Risk Factors/Etiology

Psychologic conflict regarding guilt, helplessness, self-control, and body image may predispose. Biologic factors are suggested by frequent association with mood disorders.

Prevalence

2% in young adult females. Occurs at a 1:9 male-t0-female ratio.

Onset

Usually during late adolescence or early adulthood and often follows a period of dieting.

Course

May be chronic or intermittent.

Outcome

70% of cases have remitted after 10 years. Co-occurring substance abuse is associated with a poorer prognosis.

Key Symptoms

  • Recurrent episodes of binge-eating. Obsession with dieting but followed by binge-eating of high-calorie foods. Binges are associated with emotional stress and followed by feelings of guilt, self-recrimination, and compensatory behaviors.
  • Recurrent, inappropriate compensatory behavior. After a binge, attempts to prevent weight gain through self-induced vomiting, misuse of laxatives, diuretics, enemas, or other medications; fasting; or excessive exercise.
  • Self-evaluation is unduly influenced by body shape and weight. Self-castigation for mild weight gain or binges. Attempts to conceal binge-eating or purging, or lies about behaviors.

Associated Probems

Depressive symptoms, substance abuse, and impulsivity (e.g., kleptomania).

Comorbid Disorders

Borderline personality disorder present in about 50%.

Physical Examination

Evidence of purging.

Diagnostic Tests

Evidence of laxative or diuretic abuse.

Treatment

Cognitive and behavioral therapy are major treatment. Psychodynamic psychotherapies are useful for accompanying borderline personality traits. Antidepressant medications, particularly SSRIs, are usually employed.

Differential Diagnosis

Major rule-outs are anorexia nervosa, binge-eating/purging, major depressive disorder with atypical features, and borderline personality disorder.

REVIEW QUESTION

Case

A 19-year-old woman is hospitalized for dehydration caused by severe, laxative-induced diarrhea. She is depressed about the recent breakup of a romantic relationship. She admits that she uses laxatives because she has been binge-eating frequently and is worried about gaining weight. Although the woman is very thin, she believes that she is overweight. She has never had a menses.

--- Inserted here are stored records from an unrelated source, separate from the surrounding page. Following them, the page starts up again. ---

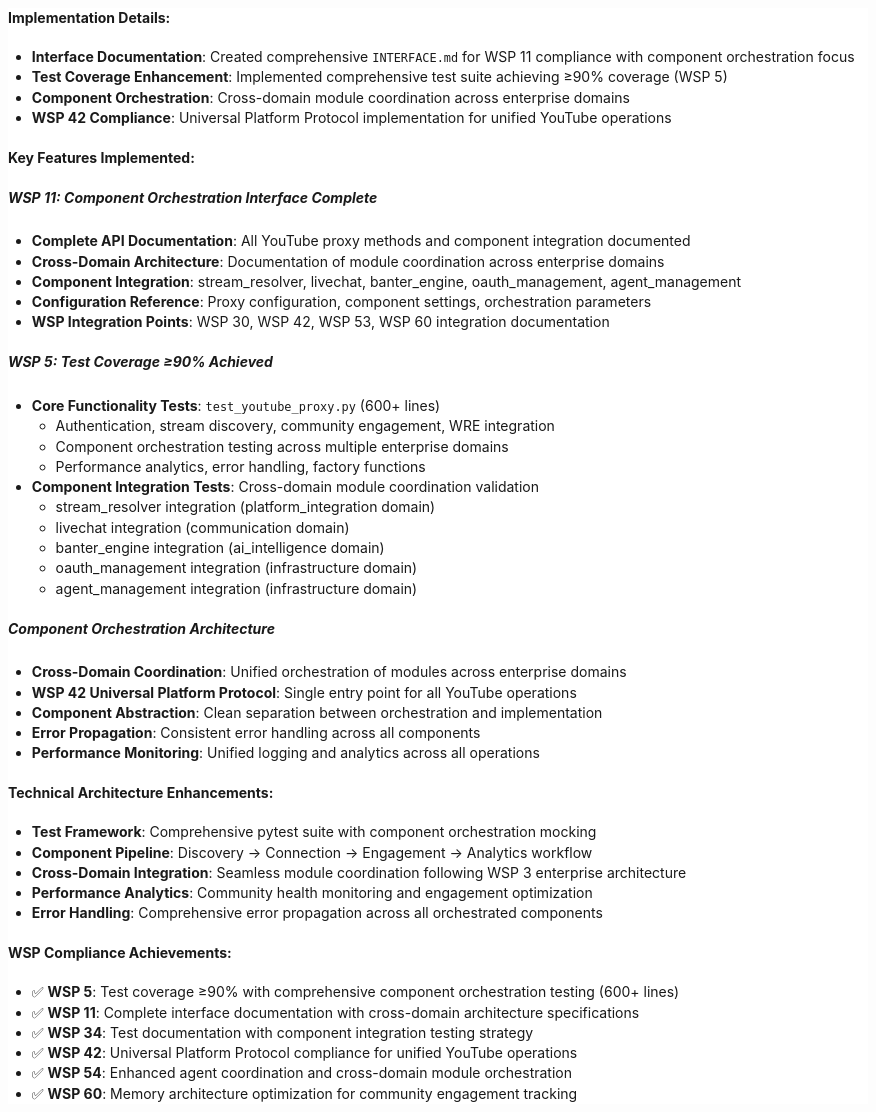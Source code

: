 #### **Implementation Details**:
- **Interface Documentation**: Created comprehensive `INTERFACE.md` for WSP 11 compliance with component orchestration focus
- **Test Coverage Enhancement**: Implemented comprehensive test suite achieving ≥90% coverage (WSP 5)
- **Component Orchestration**: Cross-domain module coordination across enterprise domains
- **WSP 42 Compliance**: Universal Platform Protocol implementation for unified YouTube operations

#### **Key Features Implemented**:

##### **WSP 11: Component Orchestration Interface Complete**
- **Complete API Documentation**: All YouTube proxy methods and component integration documented
- **Cross-Domain Architecture**: Documentation of module coordination across enterprise domains
- **Component Integration**: stream_resolver, livechat, banter_engine, oauth_management, agent_management
- **Configuration Reference**: Proxy configuration, component settings, orchestration parameters
- **WSP Integration Points**: WSP 30, WSP 42, WSP 53, WSP 60 integration documentation

##### **WSP 5: Test Coverage ≥90% Achieved**
- **Core Functionality Tests**: `test_youtube_proxy.py` (600+ lines)
  - Authentication, stream discovery, community engagement, WRE integration
  - Component orchestration testing across multiple enterprise domains
  - Performance analytics, error handling, factory functions
- **Component Integration Tests**: Cross-domain module coordination validation
  - stream_resolver integration (platform_integration domain)
  - livechat integration (communication domain)  
  - banter_engine integration (ai_intelligence domain)
  - oauth_management integration (infrastructure domain)
  - agent_management integration (infrastructure domain)

##### **Component Orchestration Architecture**
- **Cross-Domain Coordination**: Unified orchestration of modules across enterprise domains
- **WSP 42 Universal Platform Protocol**: Single entry point for all YouTube operations  
- **Component Abstraction**: Clean separation between orchestration and implementation
- **Error Propagation**: Consistent error handling across all components
- **Performance Monitoring**: Unified logging and analytics across all operations

#### **Technical Architecture Enhancements**:
- **Test Framework**: Comprehensive pytest suite with component orchestration mocking
- **Component Pipeline**: Discovery → Connection → Engagement → Analytics workflow
- **Cross-Domain Integration**: Seamless module coordination following WSP 3 enterprise architecture
- **Performance Analytics**: Community health monitoring and engagement optimization
- **Error Handling**: Comprehensive error propagation across all orchestrated components

#### **WSP Compliance Achievements**:
- ✅ **WSP 5**: Test coverage ≥90% with comprehensive component orchestration testing (600+ lines)
- ✅ **WSP 11**: Complete interface documentation with cross-domain architecture specifications
- ✅ **WSP 34**: Test documentation with component integration testing strategy
- ✅ **WSP 42**: Universal Platform Protocol compliance for unified YouTube operations
- ✅ **WSP 54**: Enhanced agent coordination and cross-domain module orchestration
- ✅ **WSP 60**: Memory architecture optimization for community engagement tracking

Which of the following is the most likely diagnosis?

  1. Anorexia nervosa
  2. Brief psychotic disorder
  3. Bulimia nervosa
  4. Deluisional disorder, somatic type
  5. Major depressive disorder

Answer: A. The patient presents with low body weight, a distorted body image, a fear of obesity, and amenorrhea, all of which strongly suggest anorexia nervosa. Bingeing and purging behavior is commonly present with this disorder. Because this individual has the essential features of anorexia nervosa, the diagnosis of bulimia nervosa is not made. Because the woman shows no evidence of delusions, brief psychotic disorder or delusional disorder are unlikely diagnoses. Although depression commonly accompanies eating disorders, it does not appear to be primary problem in this woman's case.